O Apoio Pedagógico Complementar consiste em iniciativas e recursos oferecidos ao estudante com o objetivo de acompanhar mais de perto suas atividades, de modo a auxiliá-lo a superar dificuldades, se elas surgirem. Tais iniciativas e recursos garantem qualidade no monitoramento dos processos de ensino e aprendizagem, permitem detectar problemas e evitam que os estudantes avancem em condições inadequadas ou frágeis. Para que esse apoio se concretize, é importante envolver a família no processo de ensino e aprendizagem de seus filhos, estabelecendo um constante diálogo, como, por exemplo, em momentos como reuniões periódicas com pais/ responsáveis para ciência do desempenho e do desenvolvimento dos estudantes.

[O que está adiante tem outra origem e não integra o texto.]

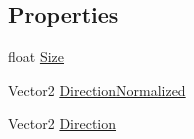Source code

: \subsection*{Properties}
\begin{DoxyCompactItemize}
\item 
float \hyperlink{classgearit_1_1src_1_1robot_1_1_rod_ad81d14d21b0fadeea0babed4dd2dd74a}{Size}
\item 
Vector2 \hyperlink{classgearit_1_1src_1_1robot_1_1_rod_a167a5c3f6a6c7706a260fcef37f9f2d3}{Direction\+Normalized}
\item 
Vector2 \hyperlink{classgearit_1_1src_1_1robot_1_1_rod_aeecb39515796a074caf0159df0a8620a}{Direction}
\end{DoxyCompactItemize}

À escola cabe proporcionar meios de acolher e atrair as famílias, para que elas participem de modo mais próximo das ações pedagógicas. A escola, avaliando continuamente os estudantes, deve promover ações/ reflexões/ações voltadas à percepção das dificuldades encontradas por eles, à medida que elas surgem, para (re)orientar escolhas relacionadas às práticas, esclarecer aspectos que não foram claramente compreendidos e realizar mediações especificamente direcionadas às dificuldades individuais. O Apoio Pedagógico Complementar pode se concretizar, ainda, por meio de ações desenvolvidas em momentos diferenciados com grupos de educandos com dificuldades. É o caso da recuperação paralela, que acontece em aulas ministradas no contraturno.
No âmbito da avaliação formativa, que permite a (re)orientação das aprendizagens no próprio percurso, a possibilidade de retomada e construção de conhecimentos, com a superação de dificuldades deve ser contínua. A recuperação consiste na ampliação das oportunidades e representa um ato de cuidado. A recuperação de alunos de qualquer ano, que ainda não atingiram o
desenvolvimento cognitivo ou o domínio de conceitos esperados, poderá ocorrer de forma paralela às aulas, com planejamento e mediação de um professor específico de recuperação.
O Projeto visa garantir tanto o acompanhamento dos conteúdos abordados na sala regular, em vista de garantir o acesso a estes conhecimentos, quanto o desenvolvimento de um estudo que permita ao aluno a reflexão sobre a estrutura e a função social da escrita, da leitura e da resolução de problemas. Como afirma o documento de referência aos Direitos de aprendizagem, “trata-se de focalizar o currículo na relação com a aprendizagem das/os estudantes, o que se desdobra, principalmente, na seleção e organização dos conhecimentos a serem desenvolvidos, na revitalização da prática pedagógica”.
PROCEDIMENTOS DIDÁTICOS
1. O atendimento personalizado: ouvir as considerações dos alunos para compreender a forma como eles pensam, quais hipóteses apresentam.
2. Intervenções pontuais: o desenvolvimento de atividades escritas e orais que favoreçam a elaboração de questionamentos e a construção coletiva de respostas.
3. A valorização dos espaços da escola: o uso de diferentes espaços de aprender, em vista de dinamizar o aprendizado para além da sala de aula.
4. Elaboração de registros: que o aluno possa compreender seus avanços e identificar as dificuldades como parte do processo de aprendizagem.
5. Parceria com a família: compreender como o espaço da família se constitui e orientar a organização da rotina de estudos.
Os alunos do 2º ao 9º ano são atendidos de 2ª a 6ª feira, no contraturno pelos professores especialistas, em grupos de no máximo 15 alunos.